David Petrie University of VeronaIn a judgment of the Consiglio di Stato (Italy’s supreme court for administrative matters), three British lecturers David Petrie, Robert Hill and David Newbold have each been awarded €6,000 in damages + interest +€5,000 legal costs arising from being refused them access to compete for  promoted posts in the University of Verona, where Petrie still works.  BACKGROUND In 1995 Petrie, a graduate of University of Dundee and Hill and Newbold, both University of Oxford graduates, applied for a temporary promoted post, for teaching English language in the faculty where all three were employed. The University of Verona excluded their application (and other applications, 1994, 1996, 1997 and 2000) from selection procedures on the grounds that the 3 British graduates did not have the prerequisite qualifications. A Venice Administrative Tribunal on 12 April 1999, following guidance from the European Court of Justice (21 November 1997 Petrie, C-90/96) held this to be violation of Art. 5 of the EU Treaty which prohibits discrimination based on nationality. However, the Venice Regional Tribunal rejected their claim for damages arising from their illegal exclusion on the grounds that damage was unproven. The Consiglio di Stato (Italy’s Supreme Court for administrative matters) has now overturned that decision in its judgment deposited on 24 September 2010.

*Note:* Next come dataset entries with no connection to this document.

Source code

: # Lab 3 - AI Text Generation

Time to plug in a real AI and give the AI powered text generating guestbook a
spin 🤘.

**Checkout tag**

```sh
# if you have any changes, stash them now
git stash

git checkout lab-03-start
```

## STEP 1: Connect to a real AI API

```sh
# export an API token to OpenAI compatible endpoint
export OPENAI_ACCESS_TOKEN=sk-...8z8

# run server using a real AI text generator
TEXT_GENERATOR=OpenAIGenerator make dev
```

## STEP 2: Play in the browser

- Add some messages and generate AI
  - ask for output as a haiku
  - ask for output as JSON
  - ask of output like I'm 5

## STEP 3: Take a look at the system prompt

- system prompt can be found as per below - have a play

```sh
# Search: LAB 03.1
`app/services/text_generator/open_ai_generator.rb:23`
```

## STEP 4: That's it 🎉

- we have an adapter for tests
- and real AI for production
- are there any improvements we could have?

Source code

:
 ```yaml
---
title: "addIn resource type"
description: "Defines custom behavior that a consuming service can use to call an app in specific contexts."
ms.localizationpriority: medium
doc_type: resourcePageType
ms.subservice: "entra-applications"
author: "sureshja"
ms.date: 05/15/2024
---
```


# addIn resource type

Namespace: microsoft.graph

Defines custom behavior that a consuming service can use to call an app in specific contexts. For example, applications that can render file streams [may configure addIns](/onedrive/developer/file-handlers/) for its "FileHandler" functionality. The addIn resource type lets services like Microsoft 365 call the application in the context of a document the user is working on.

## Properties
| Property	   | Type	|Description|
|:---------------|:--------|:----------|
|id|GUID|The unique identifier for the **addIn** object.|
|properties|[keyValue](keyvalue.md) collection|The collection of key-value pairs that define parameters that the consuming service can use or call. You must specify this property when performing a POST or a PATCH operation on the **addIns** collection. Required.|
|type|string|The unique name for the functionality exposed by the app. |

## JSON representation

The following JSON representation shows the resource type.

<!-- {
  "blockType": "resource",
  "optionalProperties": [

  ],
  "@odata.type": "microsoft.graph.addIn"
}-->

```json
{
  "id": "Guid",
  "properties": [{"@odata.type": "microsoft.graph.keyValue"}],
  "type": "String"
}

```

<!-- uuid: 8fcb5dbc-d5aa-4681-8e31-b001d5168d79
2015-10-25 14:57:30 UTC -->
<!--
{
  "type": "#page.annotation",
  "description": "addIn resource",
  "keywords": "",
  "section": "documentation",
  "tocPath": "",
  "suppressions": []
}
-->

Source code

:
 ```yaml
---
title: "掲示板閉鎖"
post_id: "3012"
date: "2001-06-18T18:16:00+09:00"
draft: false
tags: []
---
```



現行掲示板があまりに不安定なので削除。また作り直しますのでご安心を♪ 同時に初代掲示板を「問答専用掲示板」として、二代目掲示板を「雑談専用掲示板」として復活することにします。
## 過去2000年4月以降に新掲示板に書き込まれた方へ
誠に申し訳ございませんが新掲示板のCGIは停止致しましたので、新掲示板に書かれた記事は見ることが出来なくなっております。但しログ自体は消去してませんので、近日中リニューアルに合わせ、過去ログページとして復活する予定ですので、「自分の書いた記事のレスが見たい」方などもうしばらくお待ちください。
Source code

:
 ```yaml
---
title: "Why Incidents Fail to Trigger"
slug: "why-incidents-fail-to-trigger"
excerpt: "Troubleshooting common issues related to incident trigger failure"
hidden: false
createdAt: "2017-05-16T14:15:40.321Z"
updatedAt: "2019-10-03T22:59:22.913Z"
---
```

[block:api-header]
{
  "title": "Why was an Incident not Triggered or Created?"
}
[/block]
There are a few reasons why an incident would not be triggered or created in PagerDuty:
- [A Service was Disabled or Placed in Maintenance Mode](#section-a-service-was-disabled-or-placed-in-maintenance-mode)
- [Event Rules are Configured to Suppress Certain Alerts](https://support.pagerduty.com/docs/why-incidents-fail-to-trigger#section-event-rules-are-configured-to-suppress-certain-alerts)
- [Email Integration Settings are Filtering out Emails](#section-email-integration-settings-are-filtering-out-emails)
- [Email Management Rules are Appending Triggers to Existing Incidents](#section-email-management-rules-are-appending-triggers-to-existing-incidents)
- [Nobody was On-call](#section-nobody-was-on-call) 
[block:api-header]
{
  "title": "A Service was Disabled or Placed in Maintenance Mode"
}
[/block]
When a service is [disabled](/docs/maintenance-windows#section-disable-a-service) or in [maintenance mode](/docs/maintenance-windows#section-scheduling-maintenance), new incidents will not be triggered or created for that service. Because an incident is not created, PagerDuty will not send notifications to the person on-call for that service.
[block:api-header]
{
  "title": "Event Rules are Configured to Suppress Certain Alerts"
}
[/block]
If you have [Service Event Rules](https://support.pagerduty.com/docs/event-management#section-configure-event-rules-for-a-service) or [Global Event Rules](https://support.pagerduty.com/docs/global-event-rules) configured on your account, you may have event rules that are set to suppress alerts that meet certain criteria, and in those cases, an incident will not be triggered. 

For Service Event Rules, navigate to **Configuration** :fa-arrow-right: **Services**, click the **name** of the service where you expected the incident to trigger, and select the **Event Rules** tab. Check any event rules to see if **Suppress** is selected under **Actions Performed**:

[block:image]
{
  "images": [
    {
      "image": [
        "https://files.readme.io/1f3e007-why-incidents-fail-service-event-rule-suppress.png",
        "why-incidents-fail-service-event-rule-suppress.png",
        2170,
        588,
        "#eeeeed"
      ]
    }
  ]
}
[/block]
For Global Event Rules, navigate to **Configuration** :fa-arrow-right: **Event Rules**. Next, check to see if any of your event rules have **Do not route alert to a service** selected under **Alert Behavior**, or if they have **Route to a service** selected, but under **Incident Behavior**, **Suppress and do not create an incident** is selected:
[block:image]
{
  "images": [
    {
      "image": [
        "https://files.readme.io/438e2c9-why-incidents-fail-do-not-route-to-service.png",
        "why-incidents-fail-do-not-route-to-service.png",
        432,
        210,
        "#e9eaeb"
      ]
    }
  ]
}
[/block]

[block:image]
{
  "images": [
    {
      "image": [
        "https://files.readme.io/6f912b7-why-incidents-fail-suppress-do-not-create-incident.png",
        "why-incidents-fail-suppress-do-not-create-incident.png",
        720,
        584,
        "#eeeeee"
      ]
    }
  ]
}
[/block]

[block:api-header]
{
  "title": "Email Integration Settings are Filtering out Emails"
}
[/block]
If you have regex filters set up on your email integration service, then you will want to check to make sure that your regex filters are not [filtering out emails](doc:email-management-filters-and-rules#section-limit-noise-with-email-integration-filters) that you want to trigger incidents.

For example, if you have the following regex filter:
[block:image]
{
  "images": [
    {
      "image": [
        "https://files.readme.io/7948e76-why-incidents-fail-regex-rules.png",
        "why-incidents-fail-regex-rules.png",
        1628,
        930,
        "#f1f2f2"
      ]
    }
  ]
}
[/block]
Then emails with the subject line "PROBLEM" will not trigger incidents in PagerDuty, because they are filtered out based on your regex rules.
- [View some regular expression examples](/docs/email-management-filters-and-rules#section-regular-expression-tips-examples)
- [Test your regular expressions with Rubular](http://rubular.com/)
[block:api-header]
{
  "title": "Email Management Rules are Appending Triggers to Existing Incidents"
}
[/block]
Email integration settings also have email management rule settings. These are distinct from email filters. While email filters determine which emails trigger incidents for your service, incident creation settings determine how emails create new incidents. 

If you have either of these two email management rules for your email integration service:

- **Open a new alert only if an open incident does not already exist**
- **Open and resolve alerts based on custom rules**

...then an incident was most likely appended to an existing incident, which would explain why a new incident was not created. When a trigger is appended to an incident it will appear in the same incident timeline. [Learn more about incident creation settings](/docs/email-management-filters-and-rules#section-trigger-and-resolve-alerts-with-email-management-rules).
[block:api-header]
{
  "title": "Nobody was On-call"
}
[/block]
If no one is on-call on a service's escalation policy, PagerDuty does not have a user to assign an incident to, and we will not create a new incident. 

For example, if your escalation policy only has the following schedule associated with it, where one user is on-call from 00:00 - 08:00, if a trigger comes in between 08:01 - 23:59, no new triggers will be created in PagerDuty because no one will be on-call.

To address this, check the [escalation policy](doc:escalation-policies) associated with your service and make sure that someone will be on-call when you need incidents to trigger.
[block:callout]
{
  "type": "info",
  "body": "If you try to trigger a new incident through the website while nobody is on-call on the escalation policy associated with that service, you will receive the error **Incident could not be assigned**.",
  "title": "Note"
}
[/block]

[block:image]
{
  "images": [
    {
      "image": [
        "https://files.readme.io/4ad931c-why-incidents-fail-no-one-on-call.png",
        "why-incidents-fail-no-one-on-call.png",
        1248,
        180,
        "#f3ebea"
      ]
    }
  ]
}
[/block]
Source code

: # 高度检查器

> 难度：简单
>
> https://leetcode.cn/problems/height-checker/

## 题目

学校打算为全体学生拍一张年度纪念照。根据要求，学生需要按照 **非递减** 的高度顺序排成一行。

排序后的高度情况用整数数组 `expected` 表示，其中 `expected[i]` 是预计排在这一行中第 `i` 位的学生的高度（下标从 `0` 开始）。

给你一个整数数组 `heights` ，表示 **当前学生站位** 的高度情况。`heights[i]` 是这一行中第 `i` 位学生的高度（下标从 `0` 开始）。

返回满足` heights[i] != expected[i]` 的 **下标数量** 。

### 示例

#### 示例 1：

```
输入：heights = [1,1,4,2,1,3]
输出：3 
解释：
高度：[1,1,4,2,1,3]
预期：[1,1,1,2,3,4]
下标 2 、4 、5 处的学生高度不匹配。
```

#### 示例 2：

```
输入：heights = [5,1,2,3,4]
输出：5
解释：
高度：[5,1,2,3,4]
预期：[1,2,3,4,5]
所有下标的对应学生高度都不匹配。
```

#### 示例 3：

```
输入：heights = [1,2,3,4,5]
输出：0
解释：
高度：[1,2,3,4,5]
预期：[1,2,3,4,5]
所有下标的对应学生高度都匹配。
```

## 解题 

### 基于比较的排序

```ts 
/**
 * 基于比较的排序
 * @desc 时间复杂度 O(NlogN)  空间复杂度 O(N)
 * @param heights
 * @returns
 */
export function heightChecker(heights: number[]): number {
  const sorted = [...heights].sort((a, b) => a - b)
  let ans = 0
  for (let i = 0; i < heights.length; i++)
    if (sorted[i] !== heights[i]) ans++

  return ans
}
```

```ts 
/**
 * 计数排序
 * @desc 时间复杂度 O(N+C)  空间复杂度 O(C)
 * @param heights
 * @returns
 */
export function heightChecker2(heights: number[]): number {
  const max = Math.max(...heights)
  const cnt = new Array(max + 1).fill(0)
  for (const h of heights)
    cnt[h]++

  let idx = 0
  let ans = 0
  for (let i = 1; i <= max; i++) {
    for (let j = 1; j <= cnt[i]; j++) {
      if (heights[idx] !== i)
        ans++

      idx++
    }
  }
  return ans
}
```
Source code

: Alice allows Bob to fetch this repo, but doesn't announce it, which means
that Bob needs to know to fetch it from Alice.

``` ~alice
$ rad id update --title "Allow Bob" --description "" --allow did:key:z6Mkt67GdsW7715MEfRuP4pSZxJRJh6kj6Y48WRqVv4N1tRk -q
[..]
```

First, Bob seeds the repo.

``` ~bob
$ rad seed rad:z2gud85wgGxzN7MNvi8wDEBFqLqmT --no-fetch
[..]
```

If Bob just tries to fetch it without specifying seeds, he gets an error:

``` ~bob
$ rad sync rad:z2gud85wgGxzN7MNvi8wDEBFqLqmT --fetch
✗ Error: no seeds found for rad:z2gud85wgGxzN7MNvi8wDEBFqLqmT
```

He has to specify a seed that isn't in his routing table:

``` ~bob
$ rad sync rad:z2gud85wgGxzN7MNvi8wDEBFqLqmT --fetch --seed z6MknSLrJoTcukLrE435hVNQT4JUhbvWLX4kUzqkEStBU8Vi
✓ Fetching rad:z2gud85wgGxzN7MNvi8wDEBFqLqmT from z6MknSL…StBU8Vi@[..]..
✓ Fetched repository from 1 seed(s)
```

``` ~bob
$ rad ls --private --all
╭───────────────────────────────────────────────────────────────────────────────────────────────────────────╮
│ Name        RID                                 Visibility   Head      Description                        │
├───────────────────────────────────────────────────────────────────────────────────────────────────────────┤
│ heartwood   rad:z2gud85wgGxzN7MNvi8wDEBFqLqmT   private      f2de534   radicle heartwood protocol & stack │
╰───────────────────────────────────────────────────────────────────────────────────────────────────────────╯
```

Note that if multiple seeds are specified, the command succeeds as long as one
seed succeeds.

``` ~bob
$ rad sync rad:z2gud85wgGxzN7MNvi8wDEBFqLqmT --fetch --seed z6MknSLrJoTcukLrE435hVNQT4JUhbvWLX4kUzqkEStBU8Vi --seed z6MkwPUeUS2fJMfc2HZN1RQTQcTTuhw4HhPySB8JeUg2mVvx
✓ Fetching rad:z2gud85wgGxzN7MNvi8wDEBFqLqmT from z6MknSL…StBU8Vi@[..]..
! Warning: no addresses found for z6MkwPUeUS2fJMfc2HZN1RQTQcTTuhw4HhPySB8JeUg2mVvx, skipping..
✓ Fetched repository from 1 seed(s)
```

David Petrie who chairs the Association of Foreign Lecturers in Italy said today “Delighted as I am with this judgment – it is always welcome to see a principle established – it nevertheless raises a few questions. How come it takes 15 years to get any compensation? And can the damage be undone? What kind of people are sitting on faculty boards in Italian Universities, where repeated violation in open contempt of a binding judgement of the European Court of Justice is widespread?

“Our lawyers recently provided the European Commission with information showing that the Universities of Cagliari, Cassino, Ferrara, Florence, Genova, Messina, Palermo, Perugia, Siena, Urbino and Udine continue to advertise posts in a way that would exclude non-Italian applicants with qualifications obtained in their home countries. So what does that tell you about the swaggering barons in Italian universities? Where does this leave the so-called Bologna Process? It is a process systematically and institutionally thwarted in the country whose city bears its name.

“It’s a sham, a convenient, cynical mask on the thirty years of illegal discrimination based on nationality. In the foreign lecturers lettori cases, the Italian Republic is peerless among its European Union partners. It has been found to be illegitimately discriminating on the grounds of nationality a record 7 times in the European Court of Justice.”

FOR MORE INFORMATION, CALL DAVID PETRIE + 39 347 4297324

FOR A COPY OF THE RULING, EMAIL petried at sis.it

This entry was posted in Europe, European Treaty, Free movement of workers in EU, Italian universities, Italy, UK Government, University of Dundee, Workers' rights and tagged . Bookmark the permalink.

3 Responses to PRESS RELEASE: Three British lecturers awarded €18,000 damages + interest + legal costs In Italian Supreme Court

  1. emanuela agostino says:

    ….so…what else is new in Italy?

  2. John-Paul Thompson says:

    Nothing. I had 158 students turn up the other day for a language lesson; conversation, listening comprehension (no audio) Sorry, we’re not permitted to call them lessons anymore, they’re ‘escertizioni’ (‘exercizes?).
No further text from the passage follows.